THE FOUR FAMILIES FROM JINTIAN STAYED TOGETHER UNDER the protection of the large tree with its spreading branches, but the ordeal didn’t end—not after two nights or even a week. We suffered worse snow that year than had been in our province in anyone’s memory. We endured freezing temperatures at every moment. Our breaths became clouds of steam that were swallowed by the mountain air. We were always hungry. Each family hoarded its food, unsure of how long we would be away. Coughs, colds, and sore throats swept back and forth across the camp. Men, women, and children continued to die from these ailments and from the relentlessly frigid nights.

My feet—and those of most of the women in these mountains—had been badly hurt during our escape. We did not have privacy, so we had to unwrap, clean, and rewrap our feet in front of the men. And we overcame our embarrassment about other body functions, learning to do our business behind a tree or in the common latrine, once it was dug. But unlike most women up here, I was without my family. I desperately missed my eldest son and the rest of my children. I worried constantly about my husband, his brothers, my sisters-in-law, their children, even the servants—and if they had reached the protection of Yongming City.
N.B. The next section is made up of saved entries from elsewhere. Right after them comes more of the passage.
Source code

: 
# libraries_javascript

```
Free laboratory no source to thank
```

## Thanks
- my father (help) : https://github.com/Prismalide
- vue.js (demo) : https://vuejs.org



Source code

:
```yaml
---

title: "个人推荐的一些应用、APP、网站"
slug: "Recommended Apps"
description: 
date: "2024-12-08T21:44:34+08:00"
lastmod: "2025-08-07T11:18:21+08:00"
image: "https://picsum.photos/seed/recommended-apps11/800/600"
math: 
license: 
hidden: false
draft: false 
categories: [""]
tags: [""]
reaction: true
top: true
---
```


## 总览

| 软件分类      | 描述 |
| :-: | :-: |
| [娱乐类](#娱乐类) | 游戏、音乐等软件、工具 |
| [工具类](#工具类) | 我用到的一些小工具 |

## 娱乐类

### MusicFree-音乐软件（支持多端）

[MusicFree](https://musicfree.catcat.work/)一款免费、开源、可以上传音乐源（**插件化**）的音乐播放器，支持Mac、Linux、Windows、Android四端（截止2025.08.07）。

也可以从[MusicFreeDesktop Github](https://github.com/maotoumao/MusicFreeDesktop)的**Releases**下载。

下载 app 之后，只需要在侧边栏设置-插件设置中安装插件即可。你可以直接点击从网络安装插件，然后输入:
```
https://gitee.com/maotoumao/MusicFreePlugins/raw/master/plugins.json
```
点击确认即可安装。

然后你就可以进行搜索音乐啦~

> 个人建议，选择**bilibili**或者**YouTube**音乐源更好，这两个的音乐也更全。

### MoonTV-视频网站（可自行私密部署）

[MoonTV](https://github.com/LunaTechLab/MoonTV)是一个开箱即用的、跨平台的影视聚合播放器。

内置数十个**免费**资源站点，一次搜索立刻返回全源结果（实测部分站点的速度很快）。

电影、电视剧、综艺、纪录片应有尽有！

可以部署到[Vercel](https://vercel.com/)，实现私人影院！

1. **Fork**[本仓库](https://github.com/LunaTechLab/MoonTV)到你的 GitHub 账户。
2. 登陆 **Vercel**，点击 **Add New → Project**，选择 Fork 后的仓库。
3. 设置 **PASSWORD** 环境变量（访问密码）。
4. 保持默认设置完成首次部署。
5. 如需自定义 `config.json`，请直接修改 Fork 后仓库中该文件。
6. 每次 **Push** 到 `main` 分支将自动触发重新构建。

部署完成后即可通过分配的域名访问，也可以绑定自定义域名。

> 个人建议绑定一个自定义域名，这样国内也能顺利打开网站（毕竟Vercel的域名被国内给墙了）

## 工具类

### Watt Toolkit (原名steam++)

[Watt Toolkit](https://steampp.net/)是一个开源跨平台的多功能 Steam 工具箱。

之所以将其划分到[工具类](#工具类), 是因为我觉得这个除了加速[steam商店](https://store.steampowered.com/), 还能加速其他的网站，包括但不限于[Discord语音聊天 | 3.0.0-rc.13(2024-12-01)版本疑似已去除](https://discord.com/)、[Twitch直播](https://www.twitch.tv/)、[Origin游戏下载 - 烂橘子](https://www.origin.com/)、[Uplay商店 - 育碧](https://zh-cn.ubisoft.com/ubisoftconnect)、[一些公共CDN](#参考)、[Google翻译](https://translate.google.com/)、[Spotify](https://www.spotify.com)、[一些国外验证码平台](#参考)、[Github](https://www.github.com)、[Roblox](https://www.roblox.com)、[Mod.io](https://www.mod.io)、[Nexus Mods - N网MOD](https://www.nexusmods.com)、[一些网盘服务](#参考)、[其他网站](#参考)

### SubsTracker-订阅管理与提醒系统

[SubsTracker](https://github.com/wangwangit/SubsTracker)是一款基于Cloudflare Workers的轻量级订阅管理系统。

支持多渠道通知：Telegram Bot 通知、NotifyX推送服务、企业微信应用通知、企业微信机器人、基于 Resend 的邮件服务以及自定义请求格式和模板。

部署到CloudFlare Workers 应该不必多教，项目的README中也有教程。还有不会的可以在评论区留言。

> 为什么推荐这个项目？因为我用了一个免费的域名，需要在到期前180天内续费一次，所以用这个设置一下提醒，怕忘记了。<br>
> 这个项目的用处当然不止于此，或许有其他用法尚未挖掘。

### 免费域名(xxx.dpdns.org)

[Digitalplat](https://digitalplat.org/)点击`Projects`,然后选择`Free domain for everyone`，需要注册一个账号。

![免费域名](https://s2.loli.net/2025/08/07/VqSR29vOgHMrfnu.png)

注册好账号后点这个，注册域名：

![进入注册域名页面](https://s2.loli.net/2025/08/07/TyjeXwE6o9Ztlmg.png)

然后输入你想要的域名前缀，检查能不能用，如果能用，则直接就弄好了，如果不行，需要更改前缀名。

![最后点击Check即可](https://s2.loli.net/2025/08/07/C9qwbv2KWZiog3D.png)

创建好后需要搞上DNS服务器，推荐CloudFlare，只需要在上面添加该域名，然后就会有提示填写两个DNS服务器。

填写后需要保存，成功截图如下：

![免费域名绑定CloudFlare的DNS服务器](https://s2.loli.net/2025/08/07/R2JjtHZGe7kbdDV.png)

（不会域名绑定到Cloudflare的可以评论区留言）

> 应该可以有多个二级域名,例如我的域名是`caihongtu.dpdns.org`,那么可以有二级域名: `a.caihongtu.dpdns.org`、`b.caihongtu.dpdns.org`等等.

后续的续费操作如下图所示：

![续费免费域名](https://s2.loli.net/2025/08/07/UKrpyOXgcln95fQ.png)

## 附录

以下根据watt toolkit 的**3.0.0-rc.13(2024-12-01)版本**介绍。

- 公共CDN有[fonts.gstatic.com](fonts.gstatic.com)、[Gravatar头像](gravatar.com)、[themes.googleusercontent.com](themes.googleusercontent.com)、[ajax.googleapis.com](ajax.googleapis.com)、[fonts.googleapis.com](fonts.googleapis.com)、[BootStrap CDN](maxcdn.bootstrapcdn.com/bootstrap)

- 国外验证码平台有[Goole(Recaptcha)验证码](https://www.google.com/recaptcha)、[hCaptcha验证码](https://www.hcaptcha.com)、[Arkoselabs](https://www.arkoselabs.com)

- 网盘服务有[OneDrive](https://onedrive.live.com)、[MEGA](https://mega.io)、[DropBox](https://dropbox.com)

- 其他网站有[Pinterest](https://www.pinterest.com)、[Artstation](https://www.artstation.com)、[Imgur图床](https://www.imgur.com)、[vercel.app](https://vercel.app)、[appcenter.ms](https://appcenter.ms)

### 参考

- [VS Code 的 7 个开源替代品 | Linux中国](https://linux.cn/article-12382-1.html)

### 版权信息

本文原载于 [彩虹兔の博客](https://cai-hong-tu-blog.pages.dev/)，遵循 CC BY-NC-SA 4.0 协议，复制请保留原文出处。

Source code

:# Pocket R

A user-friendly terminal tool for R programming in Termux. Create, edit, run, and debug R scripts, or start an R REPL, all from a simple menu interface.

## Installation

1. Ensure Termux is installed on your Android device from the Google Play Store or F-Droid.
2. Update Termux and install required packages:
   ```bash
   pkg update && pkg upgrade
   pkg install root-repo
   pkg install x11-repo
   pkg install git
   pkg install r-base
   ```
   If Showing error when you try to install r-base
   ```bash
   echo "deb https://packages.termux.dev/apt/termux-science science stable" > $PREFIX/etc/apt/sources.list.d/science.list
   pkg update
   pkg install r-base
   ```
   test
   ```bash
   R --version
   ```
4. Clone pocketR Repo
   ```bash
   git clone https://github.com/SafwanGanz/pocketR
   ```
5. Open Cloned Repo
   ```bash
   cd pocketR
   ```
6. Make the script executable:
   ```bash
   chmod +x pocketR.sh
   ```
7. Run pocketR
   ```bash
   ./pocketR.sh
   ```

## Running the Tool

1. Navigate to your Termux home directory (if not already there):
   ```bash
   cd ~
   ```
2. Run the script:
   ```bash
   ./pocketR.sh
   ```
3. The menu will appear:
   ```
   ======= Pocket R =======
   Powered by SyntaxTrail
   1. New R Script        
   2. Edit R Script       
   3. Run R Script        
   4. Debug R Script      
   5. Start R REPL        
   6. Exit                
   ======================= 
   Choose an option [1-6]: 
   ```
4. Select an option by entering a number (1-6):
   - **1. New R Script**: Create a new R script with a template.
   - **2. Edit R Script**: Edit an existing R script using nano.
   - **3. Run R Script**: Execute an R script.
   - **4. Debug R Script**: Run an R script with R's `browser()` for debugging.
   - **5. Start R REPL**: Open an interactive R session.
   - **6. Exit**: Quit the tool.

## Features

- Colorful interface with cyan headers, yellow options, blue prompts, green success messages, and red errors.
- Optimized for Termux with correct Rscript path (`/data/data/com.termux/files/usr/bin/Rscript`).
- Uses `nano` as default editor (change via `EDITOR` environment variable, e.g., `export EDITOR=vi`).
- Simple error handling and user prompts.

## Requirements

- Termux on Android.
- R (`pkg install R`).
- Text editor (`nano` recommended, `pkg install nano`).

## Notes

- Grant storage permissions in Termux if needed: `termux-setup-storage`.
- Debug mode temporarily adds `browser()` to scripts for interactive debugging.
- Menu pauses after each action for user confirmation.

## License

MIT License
It took almost a month for my feet to heal enough to walk on them again without restarting the bleeding. At the beginning of the twelfth lunar month, I decided I would go every day in search of my brothers and their families and Elder Sister and her family. I hoped they were safe up here, but how could I locate them when we were ten thousand people spread out across the mountains? Each day I draped one of the quilts over my shoulders and gingerly set out, always marking my progress, knowing that if I didn’t find my way back to Snow Flower’s family I would surely perish.